== Segment start ==

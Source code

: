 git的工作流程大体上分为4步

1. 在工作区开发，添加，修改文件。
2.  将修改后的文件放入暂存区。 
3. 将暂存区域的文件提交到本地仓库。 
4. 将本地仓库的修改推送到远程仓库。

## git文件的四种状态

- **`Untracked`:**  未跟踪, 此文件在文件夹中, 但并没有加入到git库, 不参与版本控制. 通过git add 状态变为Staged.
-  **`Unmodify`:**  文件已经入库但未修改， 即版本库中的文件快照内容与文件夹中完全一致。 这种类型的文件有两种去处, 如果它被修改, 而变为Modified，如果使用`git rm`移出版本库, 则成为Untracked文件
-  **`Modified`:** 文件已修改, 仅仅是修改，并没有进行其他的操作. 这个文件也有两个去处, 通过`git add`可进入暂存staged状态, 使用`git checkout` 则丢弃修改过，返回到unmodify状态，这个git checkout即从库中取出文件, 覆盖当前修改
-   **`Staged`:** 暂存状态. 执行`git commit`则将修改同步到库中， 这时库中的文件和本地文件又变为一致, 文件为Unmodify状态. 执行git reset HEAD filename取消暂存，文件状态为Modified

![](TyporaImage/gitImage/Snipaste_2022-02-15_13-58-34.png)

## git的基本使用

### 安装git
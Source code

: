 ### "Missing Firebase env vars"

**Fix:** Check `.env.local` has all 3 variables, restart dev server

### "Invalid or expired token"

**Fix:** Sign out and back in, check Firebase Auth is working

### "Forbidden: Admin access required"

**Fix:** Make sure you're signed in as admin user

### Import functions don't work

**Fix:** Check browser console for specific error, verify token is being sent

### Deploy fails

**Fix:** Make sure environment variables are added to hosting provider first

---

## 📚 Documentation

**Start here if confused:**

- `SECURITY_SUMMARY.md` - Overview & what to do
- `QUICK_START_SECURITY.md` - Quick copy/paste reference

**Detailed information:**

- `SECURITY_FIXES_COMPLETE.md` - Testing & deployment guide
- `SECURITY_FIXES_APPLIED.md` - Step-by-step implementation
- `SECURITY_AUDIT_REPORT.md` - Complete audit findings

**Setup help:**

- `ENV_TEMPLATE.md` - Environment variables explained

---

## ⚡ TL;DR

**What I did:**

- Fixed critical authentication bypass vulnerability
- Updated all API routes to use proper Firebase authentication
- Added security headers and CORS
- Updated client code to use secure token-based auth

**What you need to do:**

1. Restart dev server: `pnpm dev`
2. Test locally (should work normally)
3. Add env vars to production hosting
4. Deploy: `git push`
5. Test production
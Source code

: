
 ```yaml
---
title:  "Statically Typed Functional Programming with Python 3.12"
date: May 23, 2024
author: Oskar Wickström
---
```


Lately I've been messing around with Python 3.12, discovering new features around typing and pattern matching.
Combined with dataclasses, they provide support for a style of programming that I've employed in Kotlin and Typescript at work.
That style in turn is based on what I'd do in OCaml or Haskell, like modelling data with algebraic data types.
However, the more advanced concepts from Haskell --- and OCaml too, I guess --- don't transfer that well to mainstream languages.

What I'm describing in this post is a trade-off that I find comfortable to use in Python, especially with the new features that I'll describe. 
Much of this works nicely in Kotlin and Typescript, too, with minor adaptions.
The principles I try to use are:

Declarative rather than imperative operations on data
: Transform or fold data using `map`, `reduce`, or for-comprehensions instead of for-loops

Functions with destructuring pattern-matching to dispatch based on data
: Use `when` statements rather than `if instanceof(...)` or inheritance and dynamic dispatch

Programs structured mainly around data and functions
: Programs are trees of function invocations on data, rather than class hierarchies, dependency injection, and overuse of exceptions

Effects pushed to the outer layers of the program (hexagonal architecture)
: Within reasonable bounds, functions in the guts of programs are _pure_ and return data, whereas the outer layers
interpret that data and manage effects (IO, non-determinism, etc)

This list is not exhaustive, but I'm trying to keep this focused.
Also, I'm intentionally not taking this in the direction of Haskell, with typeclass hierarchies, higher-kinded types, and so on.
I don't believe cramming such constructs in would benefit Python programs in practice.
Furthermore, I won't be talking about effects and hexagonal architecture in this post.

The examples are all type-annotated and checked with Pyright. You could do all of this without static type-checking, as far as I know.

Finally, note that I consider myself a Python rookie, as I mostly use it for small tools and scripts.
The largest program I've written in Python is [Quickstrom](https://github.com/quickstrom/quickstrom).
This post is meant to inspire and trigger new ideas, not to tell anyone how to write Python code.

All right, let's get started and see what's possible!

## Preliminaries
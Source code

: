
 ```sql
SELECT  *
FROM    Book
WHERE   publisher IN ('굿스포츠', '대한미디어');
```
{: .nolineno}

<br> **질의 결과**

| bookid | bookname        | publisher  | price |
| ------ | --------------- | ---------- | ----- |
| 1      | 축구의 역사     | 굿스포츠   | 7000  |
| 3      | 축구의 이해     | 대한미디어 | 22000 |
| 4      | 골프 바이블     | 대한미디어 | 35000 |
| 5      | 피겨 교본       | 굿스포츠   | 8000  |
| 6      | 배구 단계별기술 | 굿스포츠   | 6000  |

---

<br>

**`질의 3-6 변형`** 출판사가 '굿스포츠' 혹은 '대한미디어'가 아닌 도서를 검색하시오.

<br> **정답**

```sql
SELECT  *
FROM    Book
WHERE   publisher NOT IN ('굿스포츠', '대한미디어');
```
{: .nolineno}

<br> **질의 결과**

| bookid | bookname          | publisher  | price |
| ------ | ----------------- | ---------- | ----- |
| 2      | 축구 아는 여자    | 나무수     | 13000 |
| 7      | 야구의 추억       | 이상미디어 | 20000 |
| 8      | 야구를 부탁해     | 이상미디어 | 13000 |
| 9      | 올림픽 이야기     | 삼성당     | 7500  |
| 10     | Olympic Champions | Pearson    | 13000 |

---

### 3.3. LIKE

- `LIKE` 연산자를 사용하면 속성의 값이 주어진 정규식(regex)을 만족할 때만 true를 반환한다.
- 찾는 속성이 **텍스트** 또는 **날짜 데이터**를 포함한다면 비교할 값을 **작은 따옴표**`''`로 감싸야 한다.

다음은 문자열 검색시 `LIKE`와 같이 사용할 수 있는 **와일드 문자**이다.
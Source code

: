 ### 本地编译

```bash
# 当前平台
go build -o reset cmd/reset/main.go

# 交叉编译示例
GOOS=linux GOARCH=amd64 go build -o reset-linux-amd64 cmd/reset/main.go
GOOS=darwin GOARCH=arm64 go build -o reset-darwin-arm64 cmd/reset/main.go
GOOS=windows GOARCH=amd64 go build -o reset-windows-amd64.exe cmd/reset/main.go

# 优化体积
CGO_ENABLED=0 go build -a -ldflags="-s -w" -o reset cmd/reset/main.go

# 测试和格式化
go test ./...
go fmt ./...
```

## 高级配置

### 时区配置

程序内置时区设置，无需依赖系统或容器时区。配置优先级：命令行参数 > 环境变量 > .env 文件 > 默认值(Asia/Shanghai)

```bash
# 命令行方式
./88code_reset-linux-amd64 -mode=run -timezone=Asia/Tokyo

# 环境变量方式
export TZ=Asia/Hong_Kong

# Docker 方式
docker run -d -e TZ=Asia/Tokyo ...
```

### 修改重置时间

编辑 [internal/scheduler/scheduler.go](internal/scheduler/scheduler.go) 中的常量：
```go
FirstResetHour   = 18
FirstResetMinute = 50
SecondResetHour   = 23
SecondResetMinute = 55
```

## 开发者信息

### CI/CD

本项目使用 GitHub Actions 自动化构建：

== Segment end ==

▸ PROBLEM DESCRIPTION
Look over the records. Copy the lines that include the word "bookname".

▸ RESPONSE
| bookid | bookname        | publisher  | price |
| bookid | bookname          | publisher  | price |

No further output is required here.